Please return the lines of the data below, word for word, from the first line through the line containing "wenn ihm Vater".

(Data items)
----

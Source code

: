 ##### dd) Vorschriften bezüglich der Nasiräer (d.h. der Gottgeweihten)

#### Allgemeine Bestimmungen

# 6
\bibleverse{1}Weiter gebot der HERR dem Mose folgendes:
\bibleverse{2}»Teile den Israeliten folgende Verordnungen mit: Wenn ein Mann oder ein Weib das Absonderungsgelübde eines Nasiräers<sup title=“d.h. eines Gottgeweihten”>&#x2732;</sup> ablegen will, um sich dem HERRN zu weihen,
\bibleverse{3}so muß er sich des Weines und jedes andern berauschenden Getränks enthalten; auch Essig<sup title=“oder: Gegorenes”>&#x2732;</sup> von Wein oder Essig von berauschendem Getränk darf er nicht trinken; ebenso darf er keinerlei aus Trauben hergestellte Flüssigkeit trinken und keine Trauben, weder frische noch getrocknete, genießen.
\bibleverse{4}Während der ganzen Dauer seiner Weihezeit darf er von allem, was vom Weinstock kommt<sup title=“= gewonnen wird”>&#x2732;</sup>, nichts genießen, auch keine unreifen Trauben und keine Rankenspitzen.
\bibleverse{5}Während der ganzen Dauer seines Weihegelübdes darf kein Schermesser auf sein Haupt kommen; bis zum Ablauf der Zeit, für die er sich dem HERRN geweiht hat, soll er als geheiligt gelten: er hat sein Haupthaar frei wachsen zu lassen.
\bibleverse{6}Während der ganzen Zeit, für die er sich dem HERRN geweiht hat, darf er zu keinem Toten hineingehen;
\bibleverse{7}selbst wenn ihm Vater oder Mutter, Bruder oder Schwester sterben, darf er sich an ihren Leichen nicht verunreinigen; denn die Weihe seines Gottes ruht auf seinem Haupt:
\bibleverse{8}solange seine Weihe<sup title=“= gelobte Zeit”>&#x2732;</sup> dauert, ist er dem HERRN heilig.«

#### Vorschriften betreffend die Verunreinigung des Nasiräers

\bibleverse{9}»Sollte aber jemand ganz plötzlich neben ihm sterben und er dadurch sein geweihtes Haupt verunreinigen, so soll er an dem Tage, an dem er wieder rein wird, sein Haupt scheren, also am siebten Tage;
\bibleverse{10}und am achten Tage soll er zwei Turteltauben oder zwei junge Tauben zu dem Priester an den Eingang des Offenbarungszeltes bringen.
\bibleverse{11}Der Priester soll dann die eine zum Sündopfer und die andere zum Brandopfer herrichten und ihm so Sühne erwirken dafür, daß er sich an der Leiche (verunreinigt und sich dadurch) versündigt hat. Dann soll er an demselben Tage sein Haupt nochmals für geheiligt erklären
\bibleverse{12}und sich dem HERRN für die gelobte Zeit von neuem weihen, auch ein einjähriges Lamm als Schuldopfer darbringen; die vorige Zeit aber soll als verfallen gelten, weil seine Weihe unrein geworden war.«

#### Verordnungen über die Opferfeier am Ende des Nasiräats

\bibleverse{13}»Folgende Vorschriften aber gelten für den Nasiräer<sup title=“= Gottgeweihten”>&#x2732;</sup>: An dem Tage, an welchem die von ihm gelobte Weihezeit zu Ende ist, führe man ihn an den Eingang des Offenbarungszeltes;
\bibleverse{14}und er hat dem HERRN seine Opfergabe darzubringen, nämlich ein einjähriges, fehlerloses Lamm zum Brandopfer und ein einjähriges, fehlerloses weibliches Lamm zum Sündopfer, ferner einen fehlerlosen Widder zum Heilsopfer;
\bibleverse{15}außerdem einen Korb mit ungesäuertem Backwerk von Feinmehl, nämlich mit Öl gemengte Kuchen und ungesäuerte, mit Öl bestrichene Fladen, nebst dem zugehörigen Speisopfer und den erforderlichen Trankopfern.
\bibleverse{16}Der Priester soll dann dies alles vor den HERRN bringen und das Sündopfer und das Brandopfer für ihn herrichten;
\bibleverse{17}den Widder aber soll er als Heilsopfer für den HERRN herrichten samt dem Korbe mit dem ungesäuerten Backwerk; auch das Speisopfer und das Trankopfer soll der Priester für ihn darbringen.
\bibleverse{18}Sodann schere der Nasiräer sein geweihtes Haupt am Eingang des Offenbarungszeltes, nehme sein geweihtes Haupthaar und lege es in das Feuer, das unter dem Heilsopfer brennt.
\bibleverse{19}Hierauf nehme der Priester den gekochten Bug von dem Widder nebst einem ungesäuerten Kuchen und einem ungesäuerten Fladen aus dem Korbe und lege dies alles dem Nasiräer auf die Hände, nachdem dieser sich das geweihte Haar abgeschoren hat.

----

Answer to this exercise -
Source code

: ##### dd) Vorschriften bezüglich der Nasiräer (d.h. der Gottgeweihten)

#### Allgemeine Bestimmungen

# 6
\bibleverse{1}Weiter gebot der HERR dem Mose folgendes:
\bibleverse{2}»Teile den Israeliten folgende Verordnungen mit: Wenn ein Mann oder ein Weib das Absonderungsgelübde eines Nasiräers<sup title=“d.h. eines Gottgeweihten”>&#x2732;</sup> ablegen will, um sich dem HERRN zu weihen,
\bibleverse{3}so muß er sich des Weines und jedes andern berauschenden Getränks enthalten; auch Essig<sup title=“oder: Gegorenes”>&#x2732;</sup> von Wein oder Essig von berauschendem Getränk darf er nicht trinken; ebenso darf er keinerlei aus Trauben hergestellte Flüssigkeit trinken und keine Trauben, weder frische noch getrocknete, genießen.
\bibleverse{4}Während der ganzen Dauer seiner Weihezeit darf er von allem, was vom Weinstock kommt<sup title=“= gewonnen wird”>&#x2732;</sup>, nichts genießen, auch keine unreifen Trauben und keine Rankenspitzen.
\bibleverse{5}Während der ganzen Dauer seines Weihegelübdes darf kein Schermesser auf sein Haupt kommen; bis zum Ablauf der Zeit, für die er sich dem HERRN geweiht hat, soll er als geheiligt gelten: er hat sein Haupthaar frei wachsen zu lassen.
\bibleverse{6}Während der ganzen Zeit, für die er sich dem HERRN geweiht hat, darf er zu keinem Toten hineingehen;
\bibleverse{7}selbst wenn ihm Vater oder Mutter, Bruder oder Schwester sterben, darf er sich an ihren Leichen nicht verunreinigen; denn die Weihe seines Gottes ruht auf seinem Haupt:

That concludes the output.